By Mark Pattison
Catholic News Service
WASHINGTON — The sainthood cause for Dorothy Day, co-founder of the Catholic Worker movement, believes it could have all of the documentation prepared at some point next year to send to the Vatican Congregation for Saints’ Causes.
It would represent the culmination of an effort begun informally in 1997, but in earnest in 2002. After that, the process is largely in the Vatican’s hands — but also in God’s.
Robert Ellsberg, publisher of Orbis Books, a ministry of the Maryknoll Fathers and Brothers, said the Claretian Fathers, through their magazines U.S. Catholic and Salt, began hailing Day as a saint shortly after her death in 1980.
Ellsberg had included Day in his book “All Saints,” and he had given a talk shortly after its 1997 publication, which argued that she should be canonized. Cardinal John O’Connor of New York, who voiced opinions on Day’s canonization in the 1980s, invited Ellsberg and his family to attend a Mass he was celebrating to observe the centenary of Day’s birth.

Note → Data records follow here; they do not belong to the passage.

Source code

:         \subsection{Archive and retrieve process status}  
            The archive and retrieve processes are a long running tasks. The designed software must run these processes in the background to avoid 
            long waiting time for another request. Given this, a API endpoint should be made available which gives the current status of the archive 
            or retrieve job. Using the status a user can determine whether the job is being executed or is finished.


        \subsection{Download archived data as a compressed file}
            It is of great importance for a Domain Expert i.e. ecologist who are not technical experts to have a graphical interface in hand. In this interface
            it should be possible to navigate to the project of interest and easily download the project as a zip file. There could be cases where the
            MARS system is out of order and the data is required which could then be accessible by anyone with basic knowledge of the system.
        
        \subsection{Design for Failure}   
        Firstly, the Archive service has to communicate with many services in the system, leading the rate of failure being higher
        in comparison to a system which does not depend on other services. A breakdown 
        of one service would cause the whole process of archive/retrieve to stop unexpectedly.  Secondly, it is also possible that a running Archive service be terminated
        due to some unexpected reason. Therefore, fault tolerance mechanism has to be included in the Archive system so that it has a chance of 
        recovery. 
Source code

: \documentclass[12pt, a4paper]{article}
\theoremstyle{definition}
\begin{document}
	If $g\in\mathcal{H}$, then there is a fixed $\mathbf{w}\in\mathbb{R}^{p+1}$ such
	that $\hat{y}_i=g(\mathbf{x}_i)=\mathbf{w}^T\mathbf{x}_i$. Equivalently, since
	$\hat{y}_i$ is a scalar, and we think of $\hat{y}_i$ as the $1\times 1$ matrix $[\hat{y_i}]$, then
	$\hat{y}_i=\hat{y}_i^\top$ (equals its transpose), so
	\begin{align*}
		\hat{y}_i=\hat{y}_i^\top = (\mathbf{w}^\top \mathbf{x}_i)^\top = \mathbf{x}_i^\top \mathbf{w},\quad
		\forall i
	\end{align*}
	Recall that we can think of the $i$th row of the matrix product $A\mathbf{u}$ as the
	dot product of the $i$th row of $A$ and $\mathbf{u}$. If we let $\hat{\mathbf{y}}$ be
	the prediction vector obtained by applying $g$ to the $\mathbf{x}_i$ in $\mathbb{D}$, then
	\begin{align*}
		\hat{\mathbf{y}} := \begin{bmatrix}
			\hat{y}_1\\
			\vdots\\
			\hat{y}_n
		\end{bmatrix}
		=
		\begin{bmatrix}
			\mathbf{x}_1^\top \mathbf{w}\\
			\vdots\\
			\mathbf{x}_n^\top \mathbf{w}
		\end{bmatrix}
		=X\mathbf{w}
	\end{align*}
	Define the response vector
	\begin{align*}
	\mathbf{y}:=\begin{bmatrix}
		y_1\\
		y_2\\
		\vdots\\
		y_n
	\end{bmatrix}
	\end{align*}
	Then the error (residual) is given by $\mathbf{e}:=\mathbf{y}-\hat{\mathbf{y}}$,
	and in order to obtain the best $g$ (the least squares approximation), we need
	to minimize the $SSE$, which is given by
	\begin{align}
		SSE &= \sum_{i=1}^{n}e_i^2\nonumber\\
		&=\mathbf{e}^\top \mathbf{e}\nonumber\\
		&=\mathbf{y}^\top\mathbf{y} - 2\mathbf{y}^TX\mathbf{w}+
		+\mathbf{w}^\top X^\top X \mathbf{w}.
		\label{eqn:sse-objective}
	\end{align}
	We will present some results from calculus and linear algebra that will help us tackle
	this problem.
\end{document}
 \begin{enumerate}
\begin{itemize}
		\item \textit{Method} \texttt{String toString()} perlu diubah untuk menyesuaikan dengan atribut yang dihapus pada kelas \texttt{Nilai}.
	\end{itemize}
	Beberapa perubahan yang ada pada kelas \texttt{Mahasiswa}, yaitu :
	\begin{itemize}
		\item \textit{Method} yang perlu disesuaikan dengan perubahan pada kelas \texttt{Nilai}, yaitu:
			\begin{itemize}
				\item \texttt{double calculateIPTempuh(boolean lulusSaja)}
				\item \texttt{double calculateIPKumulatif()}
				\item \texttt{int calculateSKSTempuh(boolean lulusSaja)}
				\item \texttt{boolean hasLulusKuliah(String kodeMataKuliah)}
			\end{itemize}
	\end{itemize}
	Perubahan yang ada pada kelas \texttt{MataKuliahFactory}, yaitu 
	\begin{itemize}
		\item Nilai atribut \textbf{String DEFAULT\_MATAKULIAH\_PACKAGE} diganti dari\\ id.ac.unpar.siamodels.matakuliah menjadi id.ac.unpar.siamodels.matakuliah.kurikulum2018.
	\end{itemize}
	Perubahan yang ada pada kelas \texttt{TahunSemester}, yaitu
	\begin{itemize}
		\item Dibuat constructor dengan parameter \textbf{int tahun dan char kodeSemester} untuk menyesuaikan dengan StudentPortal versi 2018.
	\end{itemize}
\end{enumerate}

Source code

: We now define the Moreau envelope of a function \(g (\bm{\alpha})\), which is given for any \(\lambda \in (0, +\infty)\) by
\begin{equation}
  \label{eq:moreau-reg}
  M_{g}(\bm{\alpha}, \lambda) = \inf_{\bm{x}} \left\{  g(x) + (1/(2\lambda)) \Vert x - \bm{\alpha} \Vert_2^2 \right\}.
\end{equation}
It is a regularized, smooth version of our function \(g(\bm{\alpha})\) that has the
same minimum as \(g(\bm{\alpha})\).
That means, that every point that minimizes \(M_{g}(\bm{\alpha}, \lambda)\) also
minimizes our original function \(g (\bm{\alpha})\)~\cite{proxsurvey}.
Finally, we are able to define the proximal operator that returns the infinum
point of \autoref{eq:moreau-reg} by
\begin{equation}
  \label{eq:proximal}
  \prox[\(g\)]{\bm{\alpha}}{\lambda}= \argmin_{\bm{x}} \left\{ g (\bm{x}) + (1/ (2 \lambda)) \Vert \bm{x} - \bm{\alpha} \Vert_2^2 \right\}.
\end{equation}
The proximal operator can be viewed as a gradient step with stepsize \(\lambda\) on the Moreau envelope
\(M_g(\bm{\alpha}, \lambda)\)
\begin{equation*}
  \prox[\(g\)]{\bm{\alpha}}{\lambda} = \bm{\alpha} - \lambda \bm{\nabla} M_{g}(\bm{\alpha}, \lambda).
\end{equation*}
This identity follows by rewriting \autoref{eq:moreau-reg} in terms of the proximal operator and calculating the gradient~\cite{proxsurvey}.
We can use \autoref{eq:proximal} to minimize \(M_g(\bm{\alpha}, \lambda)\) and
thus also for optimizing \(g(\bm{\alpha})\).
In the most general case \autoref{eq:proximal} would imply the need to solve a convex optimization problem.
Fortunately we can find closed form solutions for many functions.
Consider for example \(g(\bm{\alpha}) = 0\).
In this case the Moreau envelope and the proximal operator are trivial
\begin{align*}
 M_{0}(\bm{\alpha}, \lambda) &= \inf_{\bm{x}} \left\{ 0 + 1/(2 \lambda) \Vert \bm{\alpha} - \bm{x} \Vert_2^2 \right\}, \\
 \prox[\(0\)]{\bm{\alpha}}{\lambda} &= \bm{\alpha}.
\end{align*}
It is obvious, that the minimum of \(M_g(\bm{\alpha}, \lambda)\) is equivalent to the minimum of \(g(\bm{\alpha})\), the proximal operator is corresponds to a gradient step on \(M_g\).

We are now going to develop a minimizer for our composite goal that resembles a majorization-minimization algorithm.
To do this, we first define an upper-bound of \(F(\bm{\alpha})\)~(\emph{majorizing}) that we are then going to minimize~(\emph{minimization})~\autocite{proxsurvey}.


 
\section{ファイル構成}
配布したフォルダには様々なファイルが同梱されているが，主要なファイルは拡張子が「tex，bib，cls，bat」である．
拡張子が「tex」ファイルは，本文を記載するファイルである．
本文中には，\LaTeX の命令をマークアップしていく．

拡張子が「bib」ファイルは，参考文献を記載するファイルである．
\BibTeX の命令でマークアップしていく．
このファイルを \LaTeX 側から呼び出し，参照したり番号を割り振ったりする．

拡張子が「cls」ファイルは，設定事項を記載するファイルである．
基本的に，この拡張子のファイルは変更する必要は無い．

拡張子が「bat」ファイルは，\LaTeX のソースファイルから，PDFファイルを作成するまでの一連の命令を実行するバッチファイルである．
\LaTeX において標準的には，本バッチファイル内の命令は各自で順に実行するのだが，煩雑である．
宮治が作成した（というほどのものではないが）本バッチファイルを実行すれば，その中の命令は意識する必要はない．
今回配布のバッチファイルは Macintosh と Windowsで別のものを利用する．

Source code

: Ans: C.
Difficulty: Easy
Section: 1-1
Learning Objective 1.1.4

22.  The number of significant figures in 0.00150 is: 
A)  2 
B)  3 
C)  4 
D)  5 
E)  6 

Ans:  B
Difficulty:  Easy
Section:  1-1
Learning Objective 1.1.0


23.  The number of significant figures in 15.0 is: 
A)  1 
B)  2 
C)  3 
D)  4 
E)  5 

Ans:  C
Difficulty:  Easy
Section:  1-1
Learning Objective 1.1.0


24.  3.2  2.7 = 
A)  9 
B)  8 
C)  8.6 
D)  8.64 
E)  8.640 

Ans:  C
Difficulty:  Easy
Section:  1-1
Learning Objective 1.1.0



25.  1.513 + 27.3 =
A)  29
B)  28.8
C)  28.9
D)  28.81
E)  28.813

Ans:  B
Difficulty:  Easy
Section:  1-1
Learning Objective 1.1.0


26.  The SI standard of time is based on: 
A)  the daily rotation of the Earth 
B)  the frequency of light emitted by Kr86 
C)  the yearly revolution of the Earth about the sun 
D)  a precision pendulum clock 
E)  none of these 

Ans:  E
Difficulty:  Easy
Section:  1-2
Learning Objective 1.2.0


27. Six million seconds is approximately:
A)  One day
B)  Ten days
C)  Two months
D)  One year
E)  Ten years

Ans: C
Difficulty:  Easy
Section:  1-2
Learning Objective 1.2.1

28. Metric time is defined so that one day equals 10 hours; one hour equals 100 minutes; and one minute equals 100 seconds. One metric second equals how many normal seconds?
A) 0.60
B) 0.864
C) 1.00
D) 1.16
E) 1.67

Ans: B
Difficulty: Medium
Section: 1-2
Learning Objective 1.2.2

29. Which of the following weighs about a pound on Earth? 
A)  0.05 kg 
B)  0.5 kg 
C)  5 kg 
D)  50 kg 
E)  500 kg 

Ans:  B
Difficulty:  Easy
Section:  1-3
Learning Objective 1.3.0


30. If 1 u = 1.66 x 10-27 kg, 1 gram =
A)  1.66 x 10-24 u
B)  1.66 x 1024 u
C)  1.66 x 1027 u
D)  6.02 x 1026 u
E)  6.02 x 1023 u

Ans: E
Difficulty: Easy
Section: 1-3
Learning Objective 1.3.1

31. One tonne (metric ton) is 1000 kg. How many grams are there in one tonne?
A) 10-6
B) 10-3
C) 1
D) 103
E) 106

After the Mass, according to Ellsberg, Cardinal O’Connor approached him and asked whether he really thought Day should be made a saint. When Ellsberg said yes, the cardinal asked him to gather some others who knew Day for a conversation with him.
“He really wanted to hear what people had to say. He didn’t act like, ‘What a big favor I’m doing for Dorothy Day,’ Ellsberg told Catholic News Service. “He said, ‘I do not want it on my conscience that I did not do what God wanted done.’”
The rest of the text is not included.